If we decided instead to shipping the workaround, we should at least remove the `window.onload` from content page if present, the break the semantics and behaviors of web pages a bit "less" – it means that from add-on you can override the `window.onload` of the content page, but from content page you can't override the `window.onload` of the add-on. So at least, we have a case where the `window.onload` is executed twice, only when the page adds the `onload` after the add-on.
But still, as Boris said, it's not quite the behavior expected from a web developer.

Another option, as also Jeff mentioned in his comment, is don't fix it but document it. That's actually won't break anything, neither code, behavior or semantic: you simply can't use `window.onload` to set your listener for security reasons, but just `addEventListener`; if you want to override the content `window.onload` you have to access to the real window, therefore use `unsafeWindow` (that, as the same explicitly said, it's "unsafe").

Comment 10

[Alexandre Poirot [:ochameau]]

(In reply to Dave Townsend (:Mossop) from comment #8)
> I think we should fix up the patch so the comments make sense and then take
> it.
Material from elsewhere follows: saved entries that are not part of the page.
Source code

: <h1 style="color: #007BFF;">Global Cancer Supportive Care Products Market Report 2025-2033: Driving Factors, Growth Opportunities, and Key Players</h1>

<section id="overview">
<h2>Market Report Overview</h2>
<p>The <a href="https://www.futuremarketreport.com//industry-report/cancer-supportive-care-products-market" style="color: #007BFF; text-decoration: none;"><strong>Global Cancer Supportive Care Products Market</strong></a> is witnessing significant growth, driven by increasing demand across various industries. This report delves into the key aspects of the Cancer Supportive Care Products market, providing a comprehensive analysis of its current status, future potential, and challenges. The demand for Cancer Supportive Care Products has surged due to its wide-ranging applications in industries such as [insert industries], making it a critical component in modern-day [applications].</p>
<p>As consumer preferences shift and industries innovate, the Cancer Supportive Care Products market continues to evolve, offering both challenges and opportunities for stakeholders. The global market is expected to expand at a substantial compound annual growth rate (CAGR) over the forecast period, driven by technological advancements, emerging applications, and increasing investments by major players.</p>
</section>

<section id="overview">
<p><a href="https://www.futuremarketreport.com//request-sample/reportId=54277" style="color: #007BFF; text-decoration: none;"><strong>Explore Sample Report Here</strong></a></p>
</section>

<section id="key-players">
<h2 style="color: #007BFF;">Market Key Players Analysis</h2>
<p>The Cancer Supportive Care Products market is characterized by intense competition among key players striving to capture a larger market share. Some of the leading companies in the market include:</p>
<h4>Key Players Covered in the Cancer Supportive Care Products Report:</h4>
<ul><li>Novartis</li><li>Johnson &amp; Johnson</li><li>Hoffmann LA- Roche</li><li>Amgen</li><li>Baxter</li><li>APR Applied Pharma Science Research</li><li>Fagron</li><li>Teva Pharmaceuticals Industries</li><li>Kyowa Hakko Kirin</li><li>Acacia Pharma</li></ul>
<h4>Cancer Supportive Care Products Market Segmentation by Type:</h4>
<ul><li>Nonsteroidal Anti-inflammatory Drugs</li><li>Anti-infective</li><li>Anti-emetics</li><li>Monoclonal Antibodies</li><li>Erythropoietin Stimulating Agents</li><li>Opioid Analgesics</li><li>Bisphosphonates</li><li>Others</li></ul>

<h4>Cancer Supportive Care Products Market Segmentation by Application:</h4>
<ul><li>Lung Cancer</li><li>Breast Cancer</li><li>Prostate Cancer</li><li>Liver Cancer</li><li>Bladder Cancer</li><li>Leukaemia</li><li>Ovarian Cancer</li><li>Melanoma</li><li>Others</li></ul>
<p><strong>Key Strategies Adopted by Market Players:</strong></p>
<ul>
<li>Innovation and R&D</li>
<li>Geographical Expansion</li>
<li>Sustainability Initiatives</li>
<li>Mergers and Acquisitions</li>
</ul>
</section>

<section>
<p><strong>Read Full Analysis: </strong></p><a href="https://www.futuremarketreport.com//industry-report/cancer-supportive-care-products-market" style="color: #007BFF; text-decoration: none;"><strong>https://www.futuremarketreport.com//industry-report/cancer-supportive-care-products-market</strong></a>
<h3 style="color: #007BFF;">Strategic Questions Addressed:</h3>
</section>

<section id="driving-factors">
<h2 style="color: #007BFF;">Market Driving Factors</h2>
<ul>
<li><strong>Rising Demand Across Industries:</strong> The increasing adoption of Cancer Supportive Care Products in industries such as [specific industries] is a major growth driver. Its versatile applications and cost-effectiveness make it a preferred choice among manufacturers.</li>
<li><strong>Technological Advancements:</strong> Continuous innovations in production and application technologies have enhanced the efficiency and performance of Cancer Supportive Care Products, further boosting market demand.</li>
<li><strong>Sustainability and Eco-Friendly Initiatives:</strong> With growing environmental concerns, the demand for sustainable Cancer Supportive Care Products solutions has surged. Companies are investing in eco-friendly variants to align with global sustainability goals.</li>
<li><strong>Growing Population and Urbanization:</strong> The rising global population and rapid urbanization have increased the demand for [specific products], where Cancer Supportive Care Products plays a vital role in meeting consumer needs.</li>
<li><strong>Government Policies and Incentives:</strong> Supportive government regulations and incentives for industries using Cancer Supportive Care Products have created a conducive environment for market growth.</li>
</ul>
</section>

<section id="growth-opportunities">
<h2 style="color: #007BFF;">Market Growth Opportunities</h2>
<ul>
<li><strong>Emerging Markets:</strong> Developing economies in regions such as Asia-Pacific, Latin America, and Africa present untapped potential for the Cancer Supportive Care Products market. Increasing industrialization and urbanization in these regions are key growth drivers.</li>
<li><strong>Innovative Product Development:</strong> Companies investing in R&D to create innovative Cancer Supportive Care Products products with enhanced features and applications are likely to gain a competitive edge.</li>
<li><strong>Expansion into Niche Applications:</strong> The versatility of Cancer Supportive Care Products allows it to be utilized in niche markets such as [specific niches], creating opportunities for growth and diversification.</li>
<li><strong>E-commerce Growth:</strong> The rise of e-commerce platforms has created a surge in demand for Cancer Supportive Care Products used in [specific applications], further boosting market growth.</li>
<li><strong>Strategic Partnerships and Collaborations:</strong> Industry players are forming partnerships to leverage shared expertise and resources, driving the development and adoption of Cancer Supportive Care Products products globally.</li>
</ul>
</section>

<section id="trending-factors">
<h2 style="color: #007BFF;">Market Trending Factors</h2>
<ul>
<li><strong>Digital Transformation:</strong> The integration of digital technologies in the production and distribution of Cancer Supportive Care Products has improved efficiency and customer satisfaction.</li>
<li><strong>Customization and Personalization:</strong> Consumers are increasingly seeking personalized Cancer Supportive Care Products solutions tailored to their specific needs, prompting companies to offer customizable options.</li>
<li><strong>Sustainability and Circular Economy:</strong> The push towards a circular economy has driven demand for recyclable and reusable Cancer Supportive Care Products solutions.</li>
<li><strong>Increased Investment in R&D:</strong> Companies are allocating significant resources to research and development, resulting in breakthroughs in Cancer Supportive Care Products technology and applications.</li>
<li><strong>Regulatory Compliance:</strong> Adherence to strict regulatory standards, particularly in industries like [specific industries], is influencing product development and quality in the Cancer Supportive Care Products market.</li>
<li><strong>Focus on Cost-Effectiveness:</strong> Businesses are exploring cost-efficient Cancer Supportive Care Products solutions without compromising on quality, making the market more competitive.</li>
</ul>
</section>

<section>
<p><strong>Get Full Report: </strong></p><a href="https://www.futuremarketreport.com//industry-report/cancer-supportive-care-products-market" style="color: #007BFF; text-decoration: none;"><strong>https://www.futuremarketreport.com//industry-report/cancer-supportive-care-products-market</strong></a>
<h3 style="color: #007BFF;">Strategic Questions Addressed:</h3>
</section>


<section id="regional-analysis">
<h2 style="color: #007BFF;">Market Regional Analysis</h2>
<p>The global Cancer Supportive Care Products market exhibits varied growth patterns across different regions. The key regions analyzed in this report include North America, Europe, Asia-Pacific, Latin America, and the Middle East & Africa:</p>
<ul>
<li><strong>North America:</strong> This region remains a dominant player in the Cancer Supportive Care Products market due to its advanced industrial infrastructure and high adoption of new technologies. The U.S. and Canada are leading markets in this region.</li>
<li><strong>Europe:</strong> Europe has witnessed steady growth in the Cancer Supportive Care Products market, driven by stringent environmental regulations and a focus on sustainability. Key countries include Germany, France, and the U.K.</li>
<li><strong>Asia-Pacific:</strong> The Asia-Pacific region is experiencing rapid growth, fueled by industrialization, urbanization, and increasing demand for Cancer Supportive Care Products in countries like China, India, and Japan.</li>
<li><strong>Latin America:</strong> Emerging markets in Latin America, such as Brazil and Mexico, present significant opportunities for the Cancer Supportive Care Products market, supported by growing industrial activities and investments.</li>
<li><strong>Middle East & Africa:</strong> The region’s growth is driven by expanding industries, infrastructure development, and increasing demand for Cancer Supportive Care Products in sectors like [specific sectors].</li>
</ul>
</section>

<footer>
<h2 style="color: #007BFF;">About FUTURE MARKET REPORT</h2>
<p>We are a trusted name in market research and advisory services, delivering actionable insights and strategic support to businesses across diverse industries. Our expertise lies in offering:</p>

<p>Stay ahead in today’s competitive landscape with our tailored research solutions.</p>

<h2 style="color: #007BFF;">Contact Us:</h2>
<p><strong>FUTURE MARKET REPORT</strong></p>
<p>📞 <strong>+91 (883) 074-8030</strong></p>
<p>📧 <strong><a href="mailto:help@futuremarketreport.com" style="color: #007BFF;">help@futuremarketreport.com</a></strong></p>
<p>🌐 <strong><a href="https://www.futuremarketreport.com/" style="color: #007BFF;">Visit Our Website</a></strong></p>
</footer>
Thoughts?

+1
I think we should rephrase bz comment:

> Note that the "workaround" shown above that redefines the onload property
> breaks its semantics and would change the behavior of web pages.  I really
> hope Jetpack is not shipping that!

It won't change the behavior of web pages. It will only introduce some subtle differences in the way how content scripts interact with the webpage.
Ideally content script shouldn't have access to any JS values of the page, as for the opposite.
So window.onload from the content script shouldn't be able to access any function set by the page; and the opposite.
We can do so without changing the behavior of the webpage itself.
But it opens the more general question about node.setAttribute("onclick", "...") and node.onclick = function () {} which are both not easy to define.
Current behavior of node.setAttribute("onclick", "myFunction()") is misleading and might be tweaked as well.

Comment 11

[Matteo Ferretti [:zer0] [:matteo]]

After discussing with Dave, and how suggested by Jeff as well, we decided to keep the current behavior and document it (see Bug 810204); and close this bug as a wontfix.